Many owners are uncomfortable with letting their cats roam outside at night.
This is partly due to human fears and concerns. We are hard-wired to stay home after dark and prefer our cats do the same.
Still, the concerns about letting cats outdoors at night are not unfounded. Nighttime can be a dangerous time for indoor cats.
If you leave your cat outside overnight, you must know the dangers. When in doubt, leave the cat flap open so your cat can come and go as he pleases.
Traffic accidents are a common cause of cat injuries and deaths. Many of the cats that are hit by cars suffer fatal injuries.
Traffic is less at night, and thus, cats are less likely to be struck by a moving vehicle. But the consequences of such a collision could be worse.
At night, cats are less likely to be watching the roads. During the day, when numerous cars make noise on the street, cats are more cautious.
After dark, when the roads are seemingly quiet, they may be more careless about road safety.
In addition, empty roads encourage many drivers to drive fast. The higher the collision speed, the more likely the cat will suffer serious injuries.
At night, drivers may also have limited visibility. Even the most alert driver can be surprised when a cat unexpectedly chases a mouse into the road.
If the car does not slow down or stop in time, tragedy can result.
After dark, prey is plentiful. This will not go unnoticed by other neighborhood cats, whether house cats or feral animals.
Your cat will likely compete with other cats for the hunting prey, which can lead to conflict.
Competition for prey is only one reason cats fight.
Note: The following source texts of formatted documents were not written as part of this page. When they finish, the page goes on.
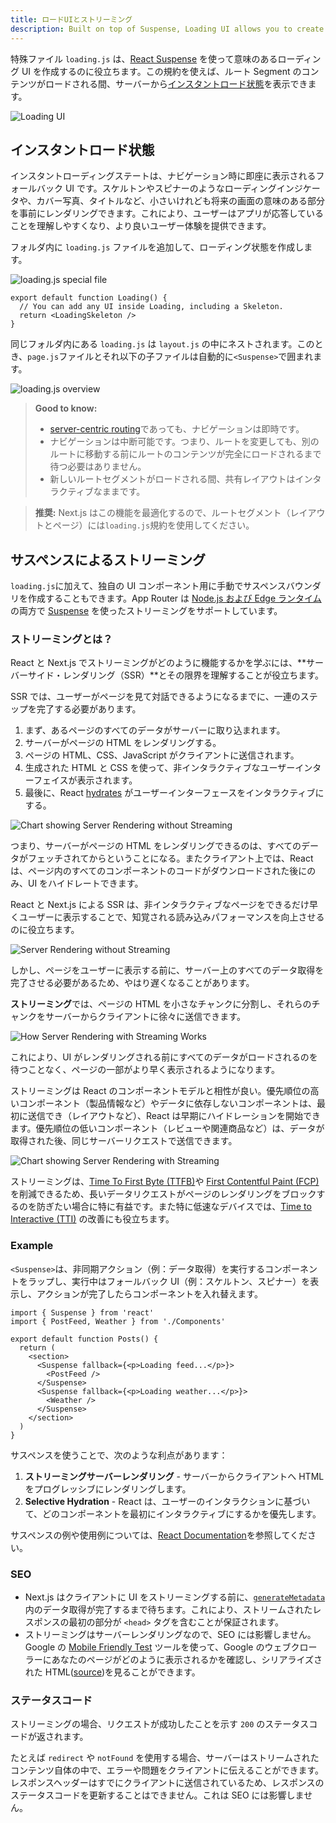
 ```yaml
---
title: ロードUIとストリーミング
description: Built on top of Suspense, Loading UI allows you to create a fallback for specific route segments, and automatically stream content as it becomes ready.
---
```


特殊ファイル `loading.js` は、[React Suspense](https://ja.react.dev/reference/react/Suspense) を使って意味のあるローディング UI を作成するのに役立ちます。この規約を使えば、ルート Segment のコンテンツがロードされる間、サーバーから[インスタントロード状態](#インスタントロード状態)を表示できます。

![Loading UI](../../assets/loading-ui.svg)

## インスタントロード状態

インスタントローディングステートは、ナビゲーション時に即座に表示されるフォールバック UI です。スケルトンやスピナーのようなローディングインジケータや、カバー写真、タイトルなど、小さいけれども将来の画面の意味のある部分を事前にレンダリングできます。これにより、ユーザーはアプリが応答していることを理解しやすくなり、より良いユーザー体験を提供できます。

フォルダ内に `loading.js` ファイルを追加して、ローディング状態を作成します。

![loading.js special file](../../assets/loading-special-file.svg)

```tsx title="app/dashboard/loading.tsx"
export default function Loading() {
  // You can add any UI inside Loading, including a Skeleton.
  return <LoadingSkeleton />
}
```

同じフォルダ内にある `loading.js` は `layout.js` の中にネストされます。このとき、`page.js`ファイルとそれ以下の子ファイルは自動的に`<Suspense>`で囲まれます。

![loading.js overview](../../assets/loading-overview.svg)

> **Good to know:**
>
> - [server-centric routing](/docs/app-router/building-your-application/routing/linking-and-navigating#ナビゲーションの仕組み)であっても、ナビゲーションは即時です。
> - ナビゲーションは中断可能です。つまり、ルートを変更しても、別のルートに移動する前にルートのコンテンツが完全にロードされるまで待つ必要はありません。
> - 新しいルートセグメントがロードされる間、共有レイアウトはインタラクティブなままです。

> **推奨:** Next.js はこの機能を最適化するので、ルートセグメント（レイアウトとページ）には`loading.js`規約を使用してください。

## サスペンスによるストリーミング

`loading.js`に加えて、独自の UI コンポーネント用に手動でサスペンスバウンダリを作成することもできます。App Router は [Node.js および Edge ランタイム](/docs/app-router/building-your-application/rendering/edge-and-nodejs-runtimes)の両方で [Suspense](https://ja.react.dev/reference/react/Suspense) を使ったストリーミングをサポートしています。

### ストリーミングとは？

React と Next.js でストリーミングがどのように機能するかを学ぶには、**サーバーサイド・レンダリング（SSR）**とその限界を理解することが役立ちます。

SSR では、ユーザーがページを見て対話できるようになるまでに、一連のステップを完了する必要があります。

1. まず、あるページのすべてのデータがサーバーに取り込まれます。
2. サーバーがページの HTML をレンダリングする。
3. ページの HTML、CSS、JavaScript がクライアントに送信されます。
4. 生成された HTML と CSS を使って、非インタラクティブなユーザーインターフェイスが表示されます。
5. 最後に、React [hydrates](https://ja.react.dev/reference/react-dom/client/hydrateRoot#hydrating-server-rendered-html) がユーザーインターフェースをインタラクティブにする。

![Chart showing Server Rendering without Streaming](../../assets/server-rendering-without-streaming-chart.svg)

つまり、サーバーがページの HTML をレンダリングできるのは、すべてのデータがフェッチされてからということになる。またクライアント上では、React は、ページ内のすべてのコンポーネントのコードがダウンロードされた後にのみ、UI をハイドレートできます。

React と Next.js による SSR は、非インタラクティブなページをできるだけ早くユーザーに表示することで、知覚される読み込みパフォーマンスを向上させるのに役立ちます。

![Server Rendering without Streaming](../../assets/server-rendering-without-streaming.svg)

しかし、ページをユーザーに表示する前に、サーバー上のすべてのデータ取得を完了させる必要があるため、やはり遅くなることがあります。

**ストリーミング**では、ページの HTML を小さなチャンクに分割し、それらのチャンクをサーバーからクライアントに徐々に送信できます。

![How Server Rendering with Streaming Works](../../assets/server-rendering-with-streaming.svg)

これにより、UI がレンダリングされる前にすべてのデータがロードされるのを待つことなく、ページの一部がより早く表示されるようになります。

ストリーミングは React のコンポーネントモデルと相性が良い。優先順位の高いコンポーネント（製品情報など）やデータに依存しないコンポーネントは、最初に送信でき（レイアウトなど）、React は早期にハイドレーションを開始できます。優先順位の低いコンポーネント（レビューや関連商品など）は、データが取得された後、同じサーバーリクエストで送信できます。

![Chart showing Server Rendering with Streaming](../../assets/server-rendering-with-streaming-chart.svg)

ストリーミングは、[Time To First Byte (TTFB)](https://web.dev/ttfb/)や [First Contentful Paint (FCP)](https://web.dev/first-contentful-paint/) を削減できるため、長いデータリクエストがページのレンダリングをブロックするのを防ぎたい場合に特に有益です。また特に低速なデバイスでは、[Time to Interactive (TTI)](https://developer.chrome.com/en/docs/lighthouse/performance/interactive/) の改善にも役立ちます。

### Example

`<Suspense>`は、非同期アクション（例：データ取得）を実行するコンポーネントをラップし、実行中はフォールバック UI（例：スケルトン、スピナー）を表示し、アクションが完了したらコンポーネントを入れ替えます。

```tsx title="app/dashboard/page.tsx"
import { Suspense } from 'react'
import { PostFeed, Weather } from './Components'

export default function Posts() {
  return (
    <section>
      <Suspense fallback={<p>Loading feed...</p>}>
        <PostFeed />
      </Suspense>
      <Suspense fallback={<p>Loading weather...</p>}>
        <Weather />
      </Suspense>
    </section>
  )
}
```

サスペンスを使うことで、次のような利点があります：

1. **ストリーミングサーバーレンダリング** - サーバーからクライアントへ HTML をプログレッシブにレンダリングします。
2. **Selective Hydration** - React は、ユーザーのインタラクションに基づいて、どのコンポーネントを最初にインタラクティブにするかを優先します。

サスペンスの例や使用例については、[React Documentation](https://ja.react.dev/reference/react/Suspense)を参照してください。

### SEO

- Next.js はクライアントに UI をストリーミングする前に、[`generateMetadata`](/docs/app-router/api-reference/functions/generate-metadata)内のデータ取得が完了するまで待ちます。これにより、ストリームされたレスポンスの最初の部分が `<head>` タグを含むことが保証されます。
- ストリーミングはサーバーレンダリングなので、SEO には影響しません。Google の [Mobile Friendly Test](https://search.google.com/test/mobile-friendly) ツールを使って、Google のウェブクローラーにあなたのページがどのように表示されるかを確認し、シリアライズされた HTML([source](https://web.dev/rendering-on-the-web/#seo-considerations))を見ることができます。

### ステータスコード

ストリーミングの場合、リクエストが成功したことを示す `200` のステータスコードが返されます。

たとえば `redirect` や `notFound` を使用する場合、サーバーはストリームされたコンテンツ自体の中で、エラーや問題をクライアントに伝えることができます。レスポンスヘッダーはすでにクライアントに送信されているため、レスポンスのステータスコードを更新することはできません。これは SEO には影響しません。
Cats may also fight over territory or a mate.
If your well-behaved cat encounters a feral or stray opponent, he may be surprised at how vicious such animals can be.
It’s not just other cats you need to worry about. Many cities are home to nocturnal wild animals that can attack a cat.
Foxes, for example, are active at night in many cities. And even owls can be predators of domestic cats.
If another animal attacks a cat, immediate first aid may be needed. This is impossible if the cat cannot get home.
Likewise, an injured cat may retreat to an unknown hiding place to recover. This process can take several days and cause owners a lot of worry.
Another problem with leaving cats outside overnight is exposure to the elements.
Unless your cat is genetically predisposed to enjoy cold weather, it can be difficult for them when the temperature drops.
In addition, cats abhor wet fur. Being caught in the rain is an unpleasant experience for any cat.
Cats are intelligent and adaptable. Most cats will find a way to find shelter.
Cats can wait out the unpleasant weather conditions at their leisure as long as it is not an already occupied area.
Unfortunately, cats don’t always choose the safest hiding places.
For example, your cat might retreat to a neighbor’s shed or garage. This can result in the cat being unknowingly locked up for an extended period.
Even more dangerous is the preference of cats to seek shelter under cars. The owner may not notice the cat when he starts his car in the morning. In this case, the risk of injury is apparent.
Likewise, the cat can pinch a body part, usually the tail. This can lead to fractures and breaks or worse injuries.
A free-roaming cat behaves the same way at night as during the day. She will enjoy herself more because there are no distractions.
It is a judgment call on the owner whether this is desirable. If in doubt, leave your cat home after dark, as this option is safer.